PROVIDED DATA

----

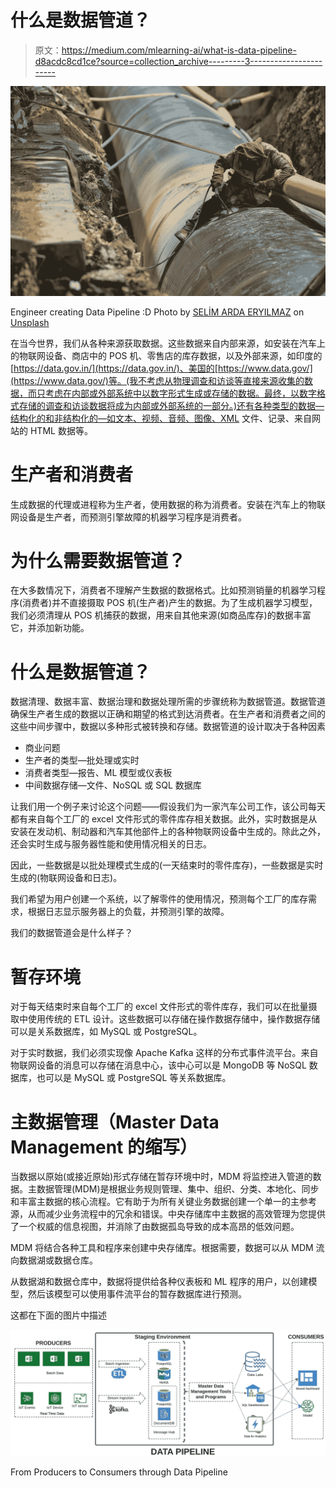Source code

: # 什么是数据管道？

> 原文：<https://medium.com/mlearning-ai/what-is-data-pipeline-d8acdc8cd1ce?source=collection_archive---------3----------------------->

![](img/4209141c2a435157eb0496086051bc2b.png)

Engineer creating Data Pipeline :D Photo by [SELİM ARDA ERYILMAZ](https://unsplash.com/@selimarda?utm_source=unsplash&utm_medium=referral&utm_content=creditCopyText) on [Unsplash](https://unsplash.com/s/photos/pipeline?utm_source=unsplash&utm_medium=referral&utm_content=creditCopyText)

在当今世界，我们从各种来源获取数据。这些数据来自内部来源，如安装在汽车上的物联网设备、商店中的 POS 机、零售店的库存数据，以及外部来源，如印度的[https://data.gov.in/](https://data.gov.in/)、美国的[https://www.data.gov/](https://www.data.gov/)等。(我不考虑从物理调查和访谈等直接来源收集的数据，而只考虑在内部或外部系统中以数字形式生成或存储的数据。最终，以数字格式存储的调查和访谈数据将成为内部或外部系统的一部分。)还有各种类型的数据—结构化的和非结构化的—如文本、视频、音频、图像、XML 文件、记录、来自网站的 HTML 数据等。

# 生产者和消费者

生成数据的代理或进程称为生产者，使用数据的称为消费者。安装在汽车上的物联网设备是生产者，而预测引擎故障的机器学习程序是消费者。

# 为什么需要数据管道？

在大多数情况下，消费者不理解产生数据的数据格式。比如预测销量的机器学习程序(消费者)并不直接摄取 POS 机(生产者)产生的数据。为了生成机器学习模型，我们必须清理从 POS 机捕获的数据，用来自其他来源(如商品库存)的数据丰富它，并添加新功能。

# 什么是数据管道？

数据清理、数据丰富、数据治理和数据处理所需的步骤统称为数据管道。数据管道确保生产者生成的数据以正确和期望的格式到达消费者。在生产者和消费者之间的这些中间步骤中，数据以多种形式被转换和存储。数据管道的设计取决于各种因素

*   商业问题
*   生产者的类型—批处理或实时
*   消费者类型—报告、ML 模型或仪表板
*   中间数据存储—文件、NoSQL 或 SQL 数据库

让我们用一个例子来讨论这个问题——假设我们为一家汽车公司工作，该公司每天都有来自每个工厂的 excel 文件形式的零件库存相关数据。此外，实时数据是从安装在发动机、制动器和汽车其他部件上的各种物联网设备中生成的。除此之外，还会实时生成与服务器性能和使用情况相关的日志。

因此，一些数据是以批处理模式生成的(一天结束时的零件库存)，一些数据是实时生成的(物联网设备和日志)。

我们希望为用户创建一个系统，以了解零件的使用情况，预测每个工厂的库存需求，根据日志显示服务器上的负载，并预测引擎的故障。

我们的数据管道会是什么样子？

# 暂存环境

对于每天结束时来自每个工厂的 excel 文件形式的零件库存，我们可以在批量摄取中使用传统的 ETL 设计。这些数据可以存储在操作数据存储中，操作数据存储可以是关系数据库，如 MySQL 或 PostgreSQL。

对于实时数据，我们必须实现像 Apache Kafka 这样的分布式事件流平台。来自物联网设备的消息可以存储在消息中心，该中心可以是 MongoDB 等 NoSQL 数据库，也可以是 MySQL 或 PostgreSQL 等关系数据库。

# 主数据管理（Master Data Management 的缩写）

当数据以原始(或接近原始)形式存储在暂存环境中时，MDM 将监控进入管道的数据。主数据管理(MDM)是根据业务规则管理、集中、组织、分类、本地化、同步和丰富主数据的核心流程。它有助于为所有关键业务数据创建一个单一的主参考源，从而减少业务流程中的冗余和错误。中央存储库中主数据的高效管理为您提供了一个权威的信息视图，并消除了由数据孤岛导致的成本高昂的低效问题。

MDM 将结合各种工具和程序来创建中央存储库。根据需要，数据可以从 MDM 流向数据湖或数据仓库。

从数据湖和数据仓库中，数据将提供给各种仪表板和 ML 程序的用户，以创建模型，然后该模型可以使用事件流平台的暂存数据库进行预测。

这都在下面的图片中描述

![](img/bbd1f639f43462ae0c3792e71ee8b94c.png)

From Producers to Consumers through Data Pipeline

----

WHAT THE TASK REQUIRES
Every line of the records above should be copied exactly, while the pictures are left behind.

ANSWER
Source code

: # 什么是数据管道？

> 原文：<https://medium.com/mlearning-ai/what-is-data-pipeline-d8acdc8cd1ce?source=collection_archive---------3----------------------->

![](img/4209141c2a435157eb0496086051bc2b.png)

Engineer creating Data Pipeline :D Photo by [SELİM ARDA ERYILMAZ](https://unsplash.com/@selimarda?utm_source=unsplash&utm_medium=referral&utm_content=creditCopyText) on [Unsplash](https://unsplash.com/s/photos/pipeline?utm_source=unsplash&utm_medium=referral&utm_content=creditCopyText)

在当今世界，我们从各种来源获取数据。这些数据来自内部来源，如安装在汽车上的物联网设备、商店中的 POS 机、零售店的库存数据，以及外部来源，如印度的[https://data.gov.in/](https://data.gov.in/)、美国的[https://www.data.gov/](https://www.data.gov/)等。(我不考虑从物理调查和访谈等直接来源收集的数据，而只考虑在内部或外部系统中以数字形式生成或存储的数据。最终，以数字格式存储的调查和访谈数据将成为内部或外部系统的一部分。)还有各种类型的数据—结构化的和非结构化的—如文本、视频、音频、图像、XML 文件、记录、来自网站的 HTML 数据等。

# 生产者和消费者

生成数据的代理或进程称为生产者，使用数据的称为消费者。安装在汽车上的物联网设备是生产者，而预测引擎故障的机器学习程序是消费者。

# 为什么需要数据管道？

在大多数情况下，消费者不理解产生数据的数据格式。比如预测销量的机器学习程序(消费者)并不直接摄取 POS 机(生产者)产生的数据。为了生成机器学习模型，我们必须清理从 POS 机捕获的数据，用来自其他来源(如商品库存)的数据丰富它，并添加新功能。

# 什么是数据管道？

数据清理、数据丰富、数据治理和数据处理所需的步骤统称为数据管道。数据管道确保生产者生成的数据以正确和期望的格式到达消费者。在生产者和消费者之间的这些中间步骤中，数据以多种形式被转换和存储。数据管道的设计取决于各种因素

*   商业问题
*   生产者的类型—批处理或实时
*   消费者类型—报告、ML 模型或仪表板
*   中间数据存储—文件、NoSQL 或 SQL 数据库

让我们用一个例子来讨论这个问题——假设我们为一家汽车公司工作，该公司每天都有来自每个工厂的 excel 文件形式的零件库存相关数据。此外，实时数据是从安装在发动机、制动器和汽车其他部件上的各种物联网设备中生成的。除此之外，还会实时生成与服务器性能和使用情况相关的日志。

因此，一些数据是以批处理模式生成的(一天结束时的零件库存)，一些数据是实时生成的(物联网设备和日志)。

我们希望为用户创建一个系统，以了解零件的使用情况，预测每个工厂的库存需求，根据日志显示服务器上的负载，并预测引擎的故障。

我们的数据管道会是什么样子？

# 暂存环境

对于每天结束时来自每个工厂的 excel 文件形式的零件库存，我们可以在批量摄取中使用传统的 ETL 设计。这些数据可以存储在操作数据存储中，操作数据存储可以是关系数据库，如 MySQL 或 PostgreSQL。

对于实时数据，我们必须实现像 Apache Kafka 这样的分布式事件流平台。来自物联网设备的消息可以存储在消息中心，该中心可以是 MongoDB 等 NoSQL 数据库，也可以是 MySQL 或 PostgreSQL 等关系数据库。

# 主数据管理（Master Data Management 的缩写）

当数据以原始(或接近原始)形式存储在暂存环境中时，MDM 将监控进入管道的数据。主数据管理(MDM)是根据业务规则管理、集中、组织、分类、本地化、同步和丰富主数据的核心流程。它有助于为所有关键业务数据创建一个单一的主参考源，从而减少业务流程中的冗余和错误。中央存储库中主数据的高效管理为您提供了一个权威的信息视图，并消除了由数据孤岛导致的成本高昂的低效问题。

MDM 将结合各种工具和程序来创建中央存储库。根据需要，数据可以从 MDM 流向数据湖或数据仓库。

从数据湖和数据仓库中，数据将提供给各种仪表板和 ML 程序的用户，以创建模型，然后该模型可以使用事件流平台的暂存数据库进行预测。

这都在下面的图片中描述

![](img/bbd1f639f43462ae0c3792e71ee8b94c.png)

From Producers to Consumers through Data Pipeline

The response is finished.